Le Règlement général sur la protection des données (RGPD) bouleverse nos habitudes dans tous les domaines. L’enseignement supérieur n’y fait évidemment pas exception, en particulier pour ce qui concerne le droit, pour l’étudiant, d’obtenir une copie de son examen, ou plus exactement une copie des données personnelles contenues dans son examen.

Jusqu’ici, le droit de copie d’examen était controversé au regard de la législation en matière de publicité administrative, dans le silence des règlements des études et des examens (REE). A partir du 25 mai 2018, ce droit s’imposera directement en vertu de l’article 15 du RGPD. En effet, depuis le récent arrêt Peter Nowak c. Data Protection Commissioner rendu par la Cour de justice de l’Union européenne le 20 décembre 2017, il ne fait plus aucun doute que les réponses écrites fournies par un candidat lors d’un examen professionnel et les éventuelles annotations de l’examinateur relatives à ces réponses constituent des données à caractère personnel (affaire C-434/16). Comme l’article 15 du RGPD prévoit désormais explicitement que la personne concernée est en droit d’obtenir une copie de ses données à caractère personnel, l’étudiant bénéficiera de ce droit en ce qui concerne les copies d’examens. Une législation pourrait faire exception en matière d’enseignement mais en respectant l’essence dudit droit et par une mesure nécessaire et proportionnée prise pour garantir la protection de l’étudiant, par exemple, au sens de l’article 23 du RGPD. Une telle législation n’est toutefois pas envisagée avant le mois de juin 2018.

Il s’imposait par conséquent de baliser le droit de copie d’examen, à défaut de pouvoir le faire dans le REE en cours d’année académique. Il s’agissait de mettre en œuvre ce droit mais aussi d’en montrer les limites car il comporte certaines obligations y compris dans le chef de l’étudiant.
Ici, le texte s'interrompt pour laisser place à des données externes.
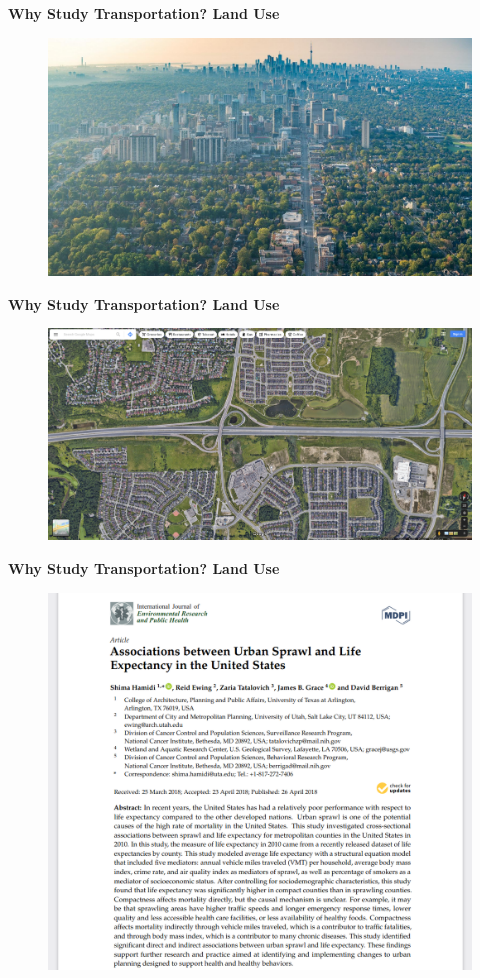 \documentclass[aspectratio=169]{beamer}
\begin{document}





\begin{frame}
	\textbf{Why Study Transportation? Land Use}
	\begin{figure}
		\centering
		\includegraphics[width=0.9\linewidth]{images/i3.png}
	\end{figure}
\end{frame}

\begin{frame}
	\textbf{Why Study Transportation? Land Use}
	\begin{figure}
		\centering
		\includegraphics[width=0.9\linewidth]{images/sprawl_markham407.png}
	\end{figure}
\end{frame}


\begin{frame}
	\textbf{Why Study Transportation? Land Use}
	\begin{figure}
		\centering
		\includegraphics[width=0.6\linewidth]{images/sprawl_life_expectancy.png}
	\end{figure}
\end{frame}
\end{document}
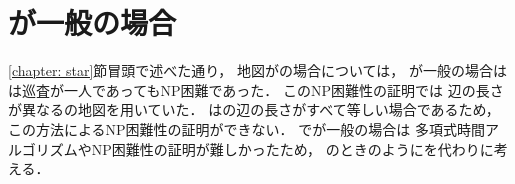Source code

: \section{{\maxIdletime}が一般の場合}
\ref{chapter: star}節冒頭で述べた通り，
地図が{\graphStar}の場合については，
{\maxIdletime}が一般の場合は
{\patProb}は巡査が一人であってもNP困難であった\cite[Theorem~6]{coene2011charlemagne}．
このNP困難性の証明では
辺の長さが異なる{\graphStar}の地図を用いていた．
{\graphUnit}は{\graphStar}の辺の長さがすべて等しい場合であるため，
この方法によるNP困難性の証明ができない．
{\graphUnit}で{\maxIdletime}が一般の場合は
多項式時間アルゴリズムやNP困難性の証明が難しかったため，
{\graphLine}のときのように{\timeSpecifiedPatProb}を代わりに考える．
Dans ces conditions, nous avons décidé, à la Faculté de droit de l’Université de Namur, d’autoriser provisoirement nos étudiants qui le demandent de prendre leur copie d’examen en photo ou photocopie lors des accès aux copies organisés sachant que

- seule la copie personnelle d’un étudiant peut être copiée de la sorte, à l’exclusion de toute autre ;

- une copie d’examen vierge ne peut pas être copiée ;

- il est interdit à l’étudiant de publier cette photo/photocopie sur les réseaux sociaux (et plus généralement sur le net) en raison de la présence de données personnelles à l’enseignant, matérialisées par ses corrections/appréciations protégées au même titre que les questions.

Nous insistons par ailleurs avec force sur l’importance pour l'étudiant de se rendre aux séances organisées pour consulter ses examens et d’en profiter pour dialoguer avec les professeurs et assistants disponibles de manière à comprendre ses erreurs et pouvoir progresser.
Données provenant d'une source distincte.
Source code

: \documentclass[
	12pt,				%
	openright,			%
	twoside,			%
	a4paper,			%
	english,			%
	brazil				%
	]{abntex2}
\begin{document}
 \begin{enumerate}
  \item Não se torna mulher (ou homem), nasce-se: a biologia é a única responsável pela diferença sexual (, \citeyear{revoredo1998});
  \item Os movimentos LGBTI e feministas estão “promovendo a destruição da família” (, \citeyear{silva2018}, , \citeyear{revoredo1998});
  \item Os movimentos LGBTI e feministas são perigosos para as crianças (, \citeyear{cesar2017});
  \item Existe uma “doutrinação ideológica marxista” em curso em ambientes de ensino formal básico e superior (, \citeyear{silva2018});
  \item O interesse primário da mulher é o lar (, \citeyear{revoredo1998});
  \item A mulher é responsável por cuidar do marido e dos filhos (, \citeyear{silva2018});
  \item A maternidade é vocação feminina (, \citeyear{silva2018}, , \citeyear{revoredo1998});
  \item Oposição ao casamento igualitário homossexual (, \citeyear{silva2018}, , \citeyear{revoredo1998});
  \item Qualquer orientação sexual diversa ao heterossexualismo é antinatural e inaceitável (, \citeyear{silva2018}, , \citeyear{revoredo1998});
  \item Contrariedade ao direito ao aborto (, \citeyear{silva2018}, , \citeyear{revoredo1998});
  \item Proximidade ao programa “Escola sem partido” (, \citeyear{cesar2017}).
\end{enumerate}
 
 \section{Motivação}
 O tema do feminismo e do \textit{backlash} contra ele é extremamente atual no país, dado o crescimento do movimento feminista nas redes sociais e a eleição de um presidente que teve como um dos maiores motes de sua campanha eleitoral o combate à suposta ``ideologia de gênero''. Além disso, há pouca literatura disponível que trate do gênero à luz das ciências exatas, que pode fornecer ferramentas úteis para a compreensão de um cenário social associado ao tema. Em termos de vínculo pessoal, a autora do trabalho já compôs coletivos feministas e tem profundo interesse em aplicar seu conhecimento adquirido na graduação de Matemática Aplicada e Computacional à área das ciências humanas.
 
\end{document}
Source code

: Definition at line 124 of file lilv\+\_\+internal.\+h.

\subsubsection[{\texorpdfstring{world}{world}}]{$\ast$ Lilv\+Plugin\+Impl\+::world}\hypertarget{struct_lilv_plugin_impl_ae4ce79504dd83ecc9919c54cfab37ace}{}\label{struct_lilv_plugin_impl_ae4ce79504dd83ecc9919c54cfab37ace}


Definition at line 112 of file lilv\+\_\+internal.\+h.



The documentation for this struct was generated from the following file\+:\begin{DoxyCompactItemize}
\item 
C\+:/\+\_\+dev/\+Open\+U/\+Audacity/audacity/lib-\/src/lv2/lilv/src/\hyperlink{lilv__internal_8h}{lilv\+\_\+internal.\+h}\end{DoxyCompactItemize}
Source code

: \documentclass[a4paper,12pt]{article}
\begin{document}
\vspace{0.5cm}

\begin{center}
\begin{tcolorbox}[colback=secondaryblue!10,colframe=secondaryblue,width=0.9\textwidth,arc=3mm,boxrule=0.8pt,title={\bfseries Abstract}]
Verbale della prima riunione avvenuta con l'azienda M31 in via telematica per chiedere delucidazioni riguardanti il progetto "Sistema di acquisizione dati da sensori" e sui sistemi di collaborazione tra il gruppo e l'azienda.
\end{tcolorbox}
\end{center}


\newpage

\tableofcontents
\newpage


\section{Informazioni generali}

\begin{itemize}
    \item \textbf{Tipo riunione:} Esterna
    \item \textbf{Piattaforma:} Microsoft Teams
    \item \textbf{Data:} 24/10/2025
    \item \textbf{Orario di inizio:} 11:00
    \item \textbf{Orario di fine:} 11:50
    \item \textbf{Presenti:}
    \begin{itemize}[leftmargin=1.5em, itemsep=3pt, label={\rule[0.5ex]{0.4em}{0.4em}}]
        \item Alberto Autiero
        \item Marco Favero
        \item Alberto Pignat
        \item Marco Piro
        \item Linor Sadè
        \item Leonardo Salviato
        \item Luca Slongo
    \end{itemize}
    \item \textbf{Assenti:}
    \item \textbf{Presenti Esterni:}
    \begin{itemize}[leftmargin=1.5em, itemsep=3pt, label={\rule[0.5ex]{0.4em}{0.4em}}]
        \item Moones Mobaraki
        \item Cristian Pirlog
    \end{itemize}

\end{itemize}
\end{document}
C’est que, plus fondamentalement, une copie d'examen ne remplacera jamais ce dialogue. La pédagogie du droit de copie impose de prévoir des modalités dans ce sens.
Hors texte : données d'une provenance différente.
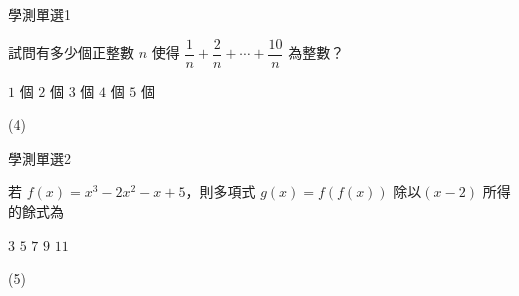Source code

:     \begin{QUESTION}
        \begin{ExamInfo}{92}{學測}{單選}{1}
        \end{ExamInfo}
        \begin{ExamAnsRateInfo}{46}{74}{46}{18}
        \end{ExamAnsRateInfo}
        \begin{QBODY}
            試問有多少個正整數 $n$ 使得 $ \dfrac{1}{n} + \dfrac{2}{n} + \cdots + \dfrac{10}{n}$ 為整數？ 
            \begin{QOPS} 
                \QOP $1$ 個 
                \QOP $2$ 個  
                \QOP $3$ 個 
                \QOP $4$ 個 
                \QOP $5$ 個
            \end{QOPS}
        \end{QBODY}
        \begin{QFROMS}
        \end{QFROMS}
        \begin{QTAGS}\end{QTAGS}
        \begin{QANS}
            (4)
        \end{QANS}
        \begin{QSOLLIST}
        \end{QSOLLIST}
        \begin{QEMPTYSPACE}
        \end{QEMPTYSPACE}
    \end{QUESTION}
    \begin{QUESTION}
        \begin{ExamInfo}{92}{學測}{單選}{2}
        \end{ExamInfo}
        \begin{ExamAnsRateInfo}{46}{83}{44}{11}
        \end{ExamAnsRateInfo}
        \begin{QBODY}
            若 $f(x)=x^3 - 2x^2 -x +5$，則多項式 $g(x)=f(f(x))$ 除以$(x-2)$ 所得的餘式為 
            \begin{QOPS} 
                \QOP $3 $
                \QOP $5 $
                \QOP $7 $
                \QOP $9 $
                \QOP $11$
            \end{QOPS}
        \end{QBODY}
        \begin{QFROMS}
        \end{QFROMS}
        \begin{QTAGS}\end{QTAGS}
        \begin{QANS}
            (5)
        \end{QANS}
        \begin{QSOLLIST}
        \end{QSOLLIST}
        \begin{QEMPTYSPACE}
        \end{QEMPTYSPACE}
    \end{QUESTION}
Marc Nihoul, Doyen de la Faculté de droit de l’UNamur

[1] « Le droit de copie d’examens à l’ère des technologies de l’information » est le titre d’une contribution publiée dans le livre d’hommage offert à Yves Poullet à l’occasion de son éméritat, intitulé Droit, normes et libertés dans le cybermonde (Bruxelles, Larcier, 2018, p. 199-222).